Although she currently isn't working with Mel, there's not been any kind of 'creative differences'-fuelled split.

“I think that in TV you do peak and trough - it's a natural process really. People ask why we split up and we didn't - we're still friends, we still speak to each other. We've changed as people, we've got lots of commitments.

“And if there's a double-act needed they always use Ant and Dec,” she deadpans.

She says that in the panel-show environment it can be quite hard to make your voice heard.

“I'm not very good on those shows. It's quite a competitive environment. There's some great ones. Have I got News For You is like revising for an exam. Paul Merton is great. He always supports you and listens to what you are saying. But sometimes on those sorts of shows I go shy and clam up, which doesn't work on TV.

“I find I like doing things live, whatever I'm doing. I'm a lot more flat when it's pre-recorded. When it's live I have to get it right first time.
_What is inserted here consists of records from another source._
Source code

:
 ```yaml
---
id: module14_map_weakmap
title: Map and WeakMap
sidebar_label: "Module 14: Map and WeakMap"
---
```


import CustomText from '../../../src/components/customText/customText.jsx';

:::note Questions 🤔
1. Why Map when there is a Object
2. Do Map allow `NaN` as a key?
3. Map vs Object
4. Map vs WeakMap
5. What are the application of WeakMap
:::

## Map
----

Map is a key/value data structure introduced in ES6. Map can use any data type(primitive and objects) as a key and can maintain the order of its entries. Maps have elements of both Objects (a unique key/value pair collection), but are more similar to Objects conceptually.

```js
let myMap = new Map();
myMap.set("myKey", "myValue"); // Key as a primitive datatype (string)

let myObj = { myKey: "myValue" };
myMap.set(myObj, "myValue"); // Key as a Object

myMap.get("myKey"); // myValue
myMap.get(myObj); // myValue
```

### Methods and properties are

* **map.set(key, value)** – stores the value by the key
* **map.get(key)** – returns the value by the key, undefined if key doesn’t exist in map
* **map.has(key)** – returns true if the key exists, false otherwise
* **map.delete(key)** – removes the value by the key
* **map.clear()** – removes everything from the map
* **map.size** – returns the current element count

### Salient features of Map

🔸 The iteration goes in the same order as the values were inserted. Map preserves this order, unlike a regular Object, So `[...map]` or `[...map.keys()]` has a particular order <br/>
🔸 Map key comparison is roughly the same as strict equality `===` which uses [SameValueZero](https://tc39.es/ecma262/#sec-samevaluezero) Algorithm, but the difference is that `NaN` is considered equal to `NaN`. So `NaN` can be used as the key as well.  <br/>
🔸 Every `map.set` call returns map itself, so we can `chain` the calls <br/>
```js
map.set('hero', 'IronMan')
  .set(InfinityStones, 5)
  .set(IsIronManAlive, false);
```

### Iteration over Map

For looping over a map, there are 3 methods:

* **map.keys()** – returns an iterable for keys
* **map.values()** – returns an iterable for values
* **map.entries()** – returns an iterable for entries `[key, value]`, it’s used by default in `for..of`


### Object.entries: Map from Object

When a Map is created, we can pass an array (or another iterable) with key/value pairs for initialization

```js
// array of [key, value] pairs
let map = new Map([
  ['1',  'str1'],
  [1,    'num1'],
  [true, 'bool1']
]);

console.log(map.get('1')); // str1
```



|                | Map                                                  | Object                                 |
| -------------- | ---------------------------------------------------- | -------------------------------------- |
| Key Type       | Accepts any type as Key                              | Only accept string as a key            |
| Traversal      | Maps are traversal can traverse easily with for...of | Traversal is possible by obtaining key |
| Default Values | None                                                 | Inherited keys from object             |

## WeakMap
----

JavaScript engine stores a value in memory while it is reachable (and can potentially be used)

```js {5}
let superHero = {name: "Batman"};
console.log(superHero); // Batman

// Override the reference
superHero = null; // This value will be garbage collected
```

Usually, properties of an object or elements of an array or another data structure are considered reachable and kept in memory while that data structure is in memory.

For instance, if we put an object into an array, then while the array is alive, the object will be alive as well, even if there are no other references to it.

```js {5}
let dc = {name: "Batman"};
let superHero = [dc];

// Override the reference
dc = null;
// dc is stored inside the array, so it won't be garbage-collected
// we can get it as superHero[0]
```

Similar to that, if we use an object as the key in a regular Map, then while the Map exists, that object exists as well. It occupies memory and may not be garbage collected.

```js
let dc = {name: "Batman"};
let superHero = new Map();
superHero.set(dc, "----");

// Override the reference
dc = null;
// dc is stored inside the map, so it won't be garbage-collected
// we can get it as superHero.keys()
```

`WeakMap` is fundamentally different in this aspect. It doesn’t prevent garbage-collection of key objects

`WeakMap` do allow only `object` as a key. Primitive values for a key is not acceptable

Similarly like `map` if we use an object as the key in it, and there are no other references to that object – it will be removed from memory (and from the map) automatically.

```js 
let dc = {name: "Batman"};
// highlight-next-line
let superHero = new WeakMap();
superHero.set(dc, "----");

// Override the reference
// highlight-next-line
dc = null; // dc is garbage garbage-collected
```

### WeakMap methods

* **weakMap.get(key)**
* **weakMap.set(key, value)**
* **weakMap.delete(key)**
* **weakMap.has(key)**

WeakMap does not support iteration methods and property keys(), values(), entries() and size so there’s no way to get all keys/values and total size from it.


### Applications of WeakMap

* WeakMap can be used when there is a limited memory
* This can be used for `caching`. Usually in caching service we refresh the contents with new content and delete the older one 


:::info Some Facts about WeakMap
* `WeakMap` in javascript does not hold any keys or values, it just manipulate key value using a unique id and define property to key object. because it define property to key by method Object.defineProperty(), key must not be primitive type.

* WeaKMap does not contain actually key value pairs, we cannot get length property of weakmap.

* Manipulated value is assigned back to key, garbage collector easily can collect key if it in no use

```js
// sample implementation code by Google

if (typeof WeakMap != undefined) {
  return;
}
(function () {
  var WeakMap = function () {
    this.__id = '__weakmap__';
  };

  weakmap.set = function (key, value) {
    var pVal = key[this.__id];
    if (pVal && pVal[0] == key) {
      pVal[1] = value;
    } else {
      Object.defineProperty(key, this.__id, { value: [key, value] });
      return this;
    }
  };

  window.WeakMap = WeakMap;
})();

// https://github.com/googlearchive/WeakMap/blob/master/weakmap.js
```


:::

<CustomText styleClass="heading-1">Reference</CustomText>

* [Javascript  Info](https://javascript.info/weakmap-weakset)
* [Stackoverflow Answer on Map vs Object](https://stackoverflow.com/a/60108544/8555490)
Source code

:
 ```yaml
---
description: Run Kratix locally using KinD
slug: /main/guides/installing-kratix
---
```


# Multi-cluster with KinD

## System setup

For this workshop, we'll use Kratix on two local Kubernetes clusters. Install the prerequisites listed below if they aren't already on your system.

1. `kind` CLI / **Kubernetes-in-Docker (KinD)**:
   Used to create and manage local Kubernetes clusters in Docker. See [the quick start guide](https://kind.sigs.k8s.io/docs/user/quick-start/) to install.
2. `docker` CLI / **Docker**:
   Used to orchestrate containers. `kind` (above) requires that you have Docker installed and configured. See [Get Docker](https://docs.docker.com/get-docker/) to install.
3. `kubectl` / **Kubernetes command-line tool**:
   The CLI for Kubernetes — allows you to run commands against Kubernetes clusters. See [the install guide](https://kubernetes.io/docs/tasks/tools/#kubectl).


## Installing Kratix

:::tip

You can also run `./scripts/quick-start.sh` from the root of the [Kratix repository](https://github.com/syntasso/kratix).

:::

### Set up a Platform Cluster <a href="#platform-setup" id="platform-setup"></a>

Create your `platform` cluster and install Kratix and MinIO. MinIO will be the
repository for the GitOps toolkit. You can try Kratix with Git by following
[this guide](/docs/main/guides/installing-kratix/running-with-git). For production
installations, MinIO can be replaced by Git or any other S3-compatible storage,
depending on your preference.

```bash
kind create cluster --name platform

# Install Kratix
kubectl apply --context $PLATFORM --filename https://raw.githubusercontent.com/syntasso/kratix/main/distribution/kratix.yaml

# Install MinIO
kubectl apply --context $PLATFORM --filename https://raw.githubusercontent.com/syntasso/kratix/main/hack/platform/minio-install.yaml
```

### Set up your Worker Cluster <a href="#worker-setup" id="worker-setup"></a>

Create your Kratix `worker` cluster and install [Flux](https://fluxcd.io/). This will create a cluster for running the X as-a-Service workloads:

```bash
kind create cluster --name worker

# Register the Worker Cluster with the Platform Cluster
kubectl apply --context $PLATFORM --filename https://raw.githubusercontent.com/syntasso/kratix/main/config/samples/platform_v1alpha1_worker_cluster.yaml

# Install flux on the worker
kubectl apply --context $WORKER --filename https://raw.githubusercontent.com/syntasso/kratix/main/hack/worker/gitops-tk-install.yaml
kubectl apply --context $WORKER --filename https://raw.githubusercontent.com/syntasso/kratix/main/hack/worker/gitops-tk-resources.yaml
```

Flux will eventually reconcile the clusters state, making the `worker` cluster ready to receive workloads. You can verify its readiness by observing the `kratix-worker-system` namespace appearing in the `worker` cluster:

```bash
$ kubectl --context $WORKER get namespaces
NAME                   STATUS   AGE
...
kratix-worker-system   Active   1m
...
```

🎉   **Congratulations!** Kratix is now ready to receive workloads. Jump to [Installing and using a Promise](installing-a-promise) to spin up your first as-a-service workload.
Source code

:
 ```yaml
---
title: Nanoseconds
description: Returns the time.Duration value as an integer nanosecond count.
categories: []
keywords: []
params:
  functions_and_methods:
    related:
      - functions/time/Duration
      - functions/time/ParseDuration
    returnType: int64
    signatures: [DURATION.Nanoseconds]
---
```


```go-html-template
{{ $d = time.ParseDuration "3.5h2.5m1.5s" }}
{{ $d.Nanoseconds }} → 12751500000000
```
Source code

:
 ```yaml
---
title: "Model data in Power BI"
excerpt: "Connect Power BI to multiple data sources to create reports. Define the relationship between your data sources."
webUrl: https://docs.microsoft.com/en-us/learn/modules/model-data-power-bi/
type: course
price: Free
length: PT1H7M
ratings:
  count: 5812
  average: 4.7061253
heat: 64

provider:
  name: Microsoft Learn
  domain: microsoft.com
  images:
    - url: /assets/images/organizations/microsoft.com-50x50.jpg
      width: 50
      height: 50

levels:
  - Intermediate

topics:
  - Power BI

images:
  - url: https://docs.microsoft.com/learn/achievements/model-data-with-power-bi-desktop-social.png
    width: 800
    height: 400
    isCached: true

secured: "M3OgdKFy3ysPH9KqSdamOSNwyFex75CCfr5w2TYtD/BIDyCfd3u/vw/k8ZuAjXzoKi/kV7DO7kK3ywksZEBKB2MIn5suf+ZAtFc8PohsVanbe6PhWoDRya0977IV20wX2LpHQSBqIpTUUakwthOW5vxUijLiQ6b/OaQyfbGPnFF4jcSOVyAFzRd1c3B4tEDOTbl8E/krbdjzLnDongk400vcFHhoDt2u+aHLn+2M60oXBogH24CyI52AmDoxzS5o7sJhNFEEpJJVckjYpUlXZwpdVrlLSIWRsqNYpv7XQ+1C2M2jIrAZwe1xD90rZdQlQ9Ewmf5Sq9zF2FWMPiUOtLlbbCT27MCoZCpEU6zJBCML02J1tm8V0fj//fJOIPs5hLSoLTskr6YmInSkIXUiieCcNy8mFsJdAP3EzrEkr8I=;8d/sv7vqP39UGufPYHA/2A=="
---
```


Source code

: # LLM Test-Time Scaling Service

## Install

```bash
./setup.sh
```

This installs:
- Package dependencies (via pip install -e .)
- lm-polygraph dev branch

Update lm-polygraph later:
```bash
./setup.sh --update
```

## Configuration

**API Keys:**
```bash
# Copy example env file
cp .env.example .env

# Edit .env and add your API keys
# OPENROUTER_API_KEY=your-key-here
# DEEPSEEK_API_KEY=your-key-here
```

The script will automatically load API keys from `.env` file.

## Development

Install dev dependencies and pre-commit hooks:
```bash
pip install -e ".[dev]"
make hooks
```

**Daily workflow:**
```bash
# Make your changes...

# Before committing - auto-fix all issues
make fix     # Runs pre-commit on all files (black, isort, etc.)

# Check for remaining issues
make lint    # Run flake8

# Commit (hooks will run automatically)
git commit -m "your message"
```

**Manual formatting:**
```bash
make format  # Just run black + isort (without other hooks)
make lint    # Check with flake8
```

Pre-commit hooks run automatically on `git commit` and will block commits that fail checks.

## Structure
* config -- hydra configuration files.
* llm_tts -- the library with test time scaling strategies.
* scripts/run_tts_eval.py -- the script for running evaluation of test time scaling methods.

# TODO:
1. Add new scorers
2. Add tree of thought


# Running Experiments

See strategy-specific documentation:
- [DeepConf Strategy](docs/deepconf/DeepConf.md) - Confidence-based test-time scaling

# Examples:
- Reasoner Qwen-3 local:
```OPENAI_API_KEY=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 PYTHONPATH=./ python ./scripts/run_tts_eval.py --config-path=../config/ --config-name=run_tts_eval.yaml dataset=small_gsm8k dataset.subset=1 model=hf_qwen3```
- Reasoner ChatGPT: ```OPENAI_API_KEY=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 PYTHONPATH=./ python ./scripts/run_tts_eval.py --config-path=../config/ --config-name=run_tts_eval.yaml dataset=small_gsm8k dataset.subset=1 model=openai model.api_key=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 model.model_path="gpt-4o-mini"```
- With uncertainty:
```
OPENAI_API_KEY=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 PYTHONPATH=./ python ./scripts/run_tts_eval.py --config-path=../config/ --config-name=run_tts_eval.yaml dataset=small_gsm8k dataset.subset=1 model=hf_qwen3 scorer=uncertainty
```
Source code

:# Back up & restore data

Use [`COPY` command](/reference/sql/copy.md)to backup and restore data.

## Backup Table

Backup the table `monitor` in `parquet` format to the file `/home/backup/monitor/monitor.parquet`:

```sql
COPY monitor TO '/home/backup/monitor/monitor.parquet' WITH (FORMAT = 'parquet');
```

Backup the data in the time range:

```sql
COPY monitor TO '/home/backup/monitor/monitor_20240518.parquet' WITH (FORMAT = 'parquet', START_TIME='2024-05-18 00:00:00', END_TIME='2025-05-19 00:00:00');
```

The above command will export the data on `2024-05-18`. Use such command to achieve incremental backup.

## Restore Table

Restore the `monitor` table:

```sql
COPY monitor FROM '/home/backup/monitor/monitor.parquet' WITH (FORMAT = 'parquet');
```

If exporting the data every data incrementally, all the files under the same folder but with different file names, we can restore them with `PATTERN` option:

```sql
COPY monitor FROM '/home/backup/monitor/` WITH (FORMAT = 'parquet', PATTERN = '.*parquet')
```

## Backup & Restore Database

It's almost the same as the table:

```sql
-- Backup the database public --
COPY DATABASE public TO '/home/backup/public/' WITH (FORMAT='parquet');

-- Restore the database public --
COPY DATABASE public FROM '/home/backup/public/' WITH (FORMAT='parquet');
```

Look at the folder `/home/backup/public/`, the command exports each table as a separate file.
It's probably where I feel most comfortable. I find ad-libbing very freeing. Doing stand-up is probably where I feel most comfortable.

“It's a nice feeling making someone laugh, however cheesy that sounds.”

She's also had a brush with reality TV. In 2002 she appeared on Celebrity Big Brother - the latest series of which is currently airing on Channel 4.

“I wasn't very happy at that time. I was feeling very sad about lots of things. And I thought it would cheer me up. I was a very different human being and it was a very weird, sterile environment,” she says.

She particularly gelled with Take That's Mark Owen and DJ Goldie in the house.

“Mark really deserves his [re-found] success,” she says. “I think Karma is working its way. He's a thoroughly decent human being. He's very sensitive and very caring. We looked after each other and we're quite similar in many ways. We're quite shy people. I made some good connections with people.”

But despite not really enjoying the experience of being inside the house, she's an avid fan. “I love watching it, it's a fantastic programme - I'll be sitting down to watch it,” she says.

Sue Perkins - The Disappointing Second Show is at Norwich Arts Centre on January 25 (box office 01603 660352) and King's Lynn Arts Centre on January 26 (01553 764864).